Print

Print


> Alvin Pollock wrote:
>
        [...] Our largest finding aids, ca. 10-15 Mb, usually require
extensive structural manipulation.
> I'm curious to know whether anyone has applied XSLT or DOM to this
> problem.
>
        ------------

        The Access to Archives (A2A) project based at the UK Public Record
Office (an EAD XML application) so far encompasses the finding aids of 100
separate archival institutions. So not suprisingly we have already dealt
with a broad spectrum of cataloguing style, practice and depth (and as a
testament to EAD, have managed all of it).

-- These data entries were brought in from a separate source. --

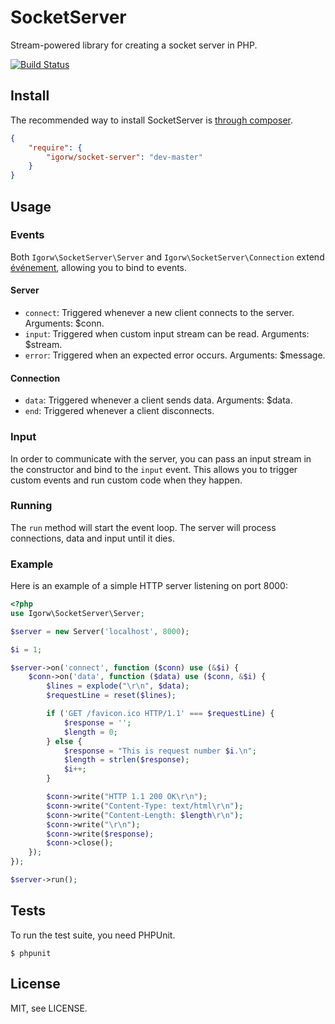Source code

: # SocketServer

Stream-powered library for creating a socket server in PHP.

[![Build Status](https://secure.travis-ci.org/igorw/SocketServer.png)](http://travis-ci.org/igorw/SocketServer)

## Install

The recommended way to install SocketServer is [through composer](http://getcomposer.org).

```JSON
{
    "require": {
        "igorw/socket-server": "dev-master"
    }
}
```

## Usage

### Events

Both `Igorw\SocketServer\Server` and `Igorw\SocketServer\Connection` extend
[événement](https://github.com/igorw/evenement), allowing you to bind to
events.

#### Server

* `connect`: Triggered whenever a new client connects to the server. Arguments: $conn.
* `input`: Triggered when custom input stream can be read. Arguments: $stream.
* `error`: Triggered when an expected error occurs. Arguments: $message.

#### Connection

* `data`: Triggered whenever a client sends data. Arguments: $data.
* `end`: Triggered whenever a client disconnects.

### Input

In order to communicate with the server, you can pass an input stream in
the constructor and bind to the `input` event. This allows you to trigger
custom events and run custom code when they happen.

### Running

The `run` method will start the event loop. The server will process connections,
data and input until it dies.

### Example

Here is an example of a simple HTTP server listening on port 8000:
```php
<?php
use Igorw\SocketServer\Server;

$server = new Server('localhost', 8000);

$i = 1;

$server->on('connect', function ($conn) use (&$i) {
    $conn->on('data', function ($data) use ($conn, &$i) {
        $lines = explode("\r\n", $data);
        $requestLine = reset($lines);

        if ('GET /favicon.ico HTTP/1.1' === $requestLine) {
            $response = '';
            $length = 0;
        } else {
            $response = "This is request number $i.\n";
            $length = strlen($response);
            $i++;
        }

        $conn->write("HTTP 1.1 200 OK\r\n");
        $conn->write("Content-Type: text/html\r\n");
        $conn->write("Content-Length: $length\r\n");
        $conn->write("\r\n");
        $conn->write($response);
        $conn->close();
    });
});

$server->run();
```
## Tests

To run the test suite, you need PHPUnit.

    $ phpunit

## License

MIT, see LICENSE.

        We have also had to confront the "large finding aid" conundrum on
several occasions, in some instances dealing with single finding aids nearly
50 Mb in size! Our approach so far has been two-fold:

        1.
        Like others, we have had to split or chunk these large catalogues
(at source) into smaller physical units. This process is in part automated
(by Perl script) but always also requires a not insignificant amount of
manual intervention. Our experience has shown that we cannot rely on any
single formula for the chunking mechanism (eg. by specific level, by
specific no. of bytes or by specific no. of lines). The enormous variation
between finding aids means that we simply cannot predicate which levels will
be present in any one finding aid, nor the quantity of data to be found in
any one level. Recently we had a finding aid with the following breakdown:

              1    <ARCHDESC LEVEL="fonds">
              1    <C LEVEL="otherlevel" OTHERLEVEL="sub-fonds">
              2     <C LEVEL="series">
            66     <C LEVEL="otherlevel" OTHERLEVEL="sub-series">
            20     <C LEVEL="otherlevel" OTHERLEVEL="sub-sub-series">
          692    <C LEVEL="file">
        5532    <C LEVEL="item">

        The total size of this finding aid was 3.25 Mb, of which 2.9 Mb
(89%) was just *ONE* of the 692 <C LEVEL="file">s!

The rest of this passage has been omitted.